I've got some crazy rust in the rear of my truck... some of which has affected some of the tubing for the brakes. Anyone know the sizing of the OEM brake tubing and fittings so I can replace some of the crusty lines? Looks to me like 3/16" but I just need to verify that and the size of the fittings.


----------



## 89D21 (Jan 22, 2008)

Anyone know off the top of their heads the size of those lines? I'm hoping to replace pads, rotors, shoes, e-brake cables, master cyl., lines and bleed the whole thing out this weekend...


----------



## nismo_d21 (Jan 26, 2008)

When I replaced mine, I went to my auto parts store to see if they had my wheel cylinder in stock. I got luck and they did, so I had them match up the tubing to the wheel cylinder size. What I would recommend is to get two just in case because the tubing is thin, take your time while bending it and try to use a round surface to bend it against instead of just using your hands so it doesn't get pinched. I would give you the size I used but I honestly can't remember what it was, I think it should be somewhere around 3/16 but don't hold me to it.


----------



## nismo_d21 (Jan 26, 2008)

Correction, It should be 7/16. I just got back home and measured the spare tube I have in the garage. Good luck.


----------



## 89D21 (Jan 22, 2008)

nismo_d21 said:


> Correction, It should be 7/16. I just got back home and measured the spare tube I have in the garage. Good luck.
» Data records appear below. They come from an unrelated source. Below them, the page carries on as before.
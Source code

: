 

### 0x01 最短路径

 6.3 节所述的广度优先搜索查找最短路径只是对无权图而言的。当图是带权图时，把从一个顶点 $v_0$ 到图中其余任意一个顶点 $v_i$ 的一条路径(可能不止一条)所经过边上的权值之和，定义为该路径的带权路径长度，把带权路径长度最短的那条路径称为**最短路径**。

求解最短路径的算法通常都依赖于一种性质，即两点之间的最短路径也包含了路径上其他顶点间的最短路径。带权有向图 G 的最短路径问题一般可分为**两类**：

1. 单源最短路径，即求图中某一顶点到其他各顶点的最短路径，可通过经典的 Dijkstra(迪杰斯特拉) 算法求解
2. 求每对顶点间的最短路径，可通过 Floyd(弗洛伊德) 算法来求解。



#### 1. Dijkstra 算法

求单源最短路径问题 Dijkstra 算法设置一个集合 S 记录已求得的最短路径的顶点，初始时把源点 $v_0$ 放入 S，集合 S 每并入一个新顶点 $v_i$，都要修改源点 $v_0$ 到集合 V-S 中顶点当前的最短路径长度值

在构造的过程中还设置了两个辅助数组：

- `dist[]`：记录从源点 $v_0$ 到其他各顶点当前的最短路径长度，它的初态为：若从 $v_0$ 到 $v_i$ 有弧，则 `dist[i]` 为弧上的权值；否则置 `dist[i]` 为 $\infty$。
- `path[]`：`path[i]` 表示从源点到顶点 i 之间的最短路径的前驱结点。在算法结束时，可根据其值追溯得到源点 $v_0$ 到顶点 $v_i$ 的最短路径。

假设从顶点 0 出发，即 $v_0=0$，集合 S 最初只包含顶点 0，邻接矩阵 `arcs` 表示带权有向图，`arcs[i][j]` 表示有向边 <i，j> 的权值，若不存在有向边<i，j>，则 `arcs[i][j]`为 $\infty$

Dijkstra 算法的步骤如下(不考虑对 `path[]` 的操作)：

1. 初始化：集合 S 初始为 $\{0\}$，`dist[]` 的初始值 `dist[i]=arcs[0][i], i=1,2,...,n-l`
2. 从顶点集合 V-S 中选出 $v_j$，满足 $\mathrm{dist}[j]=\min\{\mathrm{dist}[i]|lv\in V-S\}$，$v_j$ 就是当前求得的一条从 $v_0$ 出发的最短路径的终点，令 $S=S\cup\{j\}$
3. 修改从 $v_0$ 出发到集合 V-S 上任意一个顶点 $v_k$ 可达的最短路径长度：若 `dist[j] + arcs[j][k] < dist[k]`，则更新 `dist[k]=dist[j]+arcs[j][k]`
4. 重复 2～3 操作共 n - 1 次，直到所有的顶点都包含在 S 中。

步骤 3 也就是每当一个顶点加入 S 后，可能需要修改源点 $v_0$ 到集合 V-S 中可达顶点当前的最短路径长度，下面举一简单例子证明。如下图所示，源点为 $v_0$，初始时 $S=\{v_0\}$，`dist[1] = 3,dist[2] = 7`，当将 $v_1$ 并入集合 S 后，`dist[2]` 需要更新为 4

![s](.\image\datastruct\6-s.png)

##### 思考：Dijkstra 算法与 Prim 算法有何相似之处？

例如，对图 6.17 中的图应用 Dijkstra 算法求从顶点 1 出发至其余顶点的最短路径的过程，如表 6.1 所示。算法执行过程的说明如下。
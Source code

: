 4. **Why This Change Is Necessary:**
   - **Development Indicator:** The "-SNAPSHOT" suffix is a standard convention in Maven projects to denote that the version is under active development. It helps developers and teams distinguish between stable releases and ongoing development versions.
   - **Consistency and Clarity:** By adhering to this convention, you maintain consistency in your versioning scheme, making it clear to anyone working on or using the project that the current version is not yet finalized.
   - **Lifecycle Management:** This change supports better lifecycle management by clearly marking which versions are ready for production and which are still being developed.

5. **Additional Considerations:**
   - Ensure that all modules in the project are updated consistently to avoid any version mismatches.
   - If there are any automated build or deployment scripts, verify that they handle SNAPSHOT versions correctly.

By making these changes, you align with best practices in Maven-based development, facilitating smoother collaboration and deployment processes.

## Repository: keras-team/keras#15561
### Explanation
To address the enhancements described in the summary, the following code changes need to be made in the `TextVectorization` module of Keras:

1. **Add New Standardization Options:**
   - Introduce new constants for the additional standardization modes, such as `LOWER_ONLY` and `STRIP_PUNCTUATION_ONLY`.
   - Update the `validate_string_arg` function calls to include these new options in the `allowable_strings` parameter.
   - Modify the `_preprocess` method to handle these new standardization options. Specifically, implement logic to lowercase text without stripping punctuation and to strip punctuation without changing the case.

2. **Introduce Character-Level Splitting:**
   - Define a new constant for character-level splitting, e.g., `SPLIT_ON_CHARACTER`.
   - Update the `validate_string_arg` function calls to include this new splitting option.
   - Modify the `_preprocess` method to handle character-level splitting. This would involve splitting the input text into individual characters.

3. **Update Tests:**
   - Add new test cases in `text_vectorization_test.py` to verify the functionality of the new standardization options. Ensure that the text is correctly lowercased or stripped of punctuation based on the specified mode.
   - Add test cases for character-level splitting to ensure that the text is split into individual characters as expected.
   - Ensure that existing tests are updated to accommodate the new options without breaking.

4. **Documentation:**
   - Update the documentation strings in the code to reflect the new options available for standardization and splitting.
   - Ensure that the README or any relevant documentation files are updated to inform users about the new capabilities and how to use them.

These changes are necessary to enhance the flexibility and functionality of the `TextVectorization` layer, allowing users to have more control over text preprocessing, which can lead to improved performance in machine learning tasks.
Awesome - thanks for the help Nismo. Heading out to the parts store after work today to pick up those lines.


----------



## smj999smj (Jan 1, 2006)

7/16" would be the size of the wrench you use on the line fitting, not the tubing size. Technically, the tubing is 4.5MM, which is essentially 3/16" and the size you will find at the parts store. FYI, metal fuel line is typically 5/16" or, in some applications (high performance use, for example), 3/8".


----------



## nismo_d21 (Jan 26, 2008)

7/16 is the size of the fitting that is on each end of the tubing. The size of the wrench needed is actually a 12mm believe it or not.


----------



## smj999smj (Jan 1, 2006)

On the vehicle, the fitting should be 10MM.


----------



## nismo_d21 (Jan 26, 2008)

Ok, on my truck, fitting that goes into the wheel cylinder is 7/16 and the wrench for it is 12mm.


----------



## 89D21 (Jan 22, 2008)

The parts store didn't have any in stock so I went home and double checked. 7/16 looked huge for brake line so I figured that might've been a typo or something. Anyway, 3/16 is what I figured for the tubing but the fitting is 10mm as in M10x1.0,1.25,1.5?? I've got some fittings left over from when I replumbed the brakes in my CR-X so I'll try those - or if anyone knows the actual metric size.. (not wrench size). If I can't figure it out soon I'll probably end up buying one of those "brake kits" that has an assortment of fittings - kind of learning by trial and error.


----------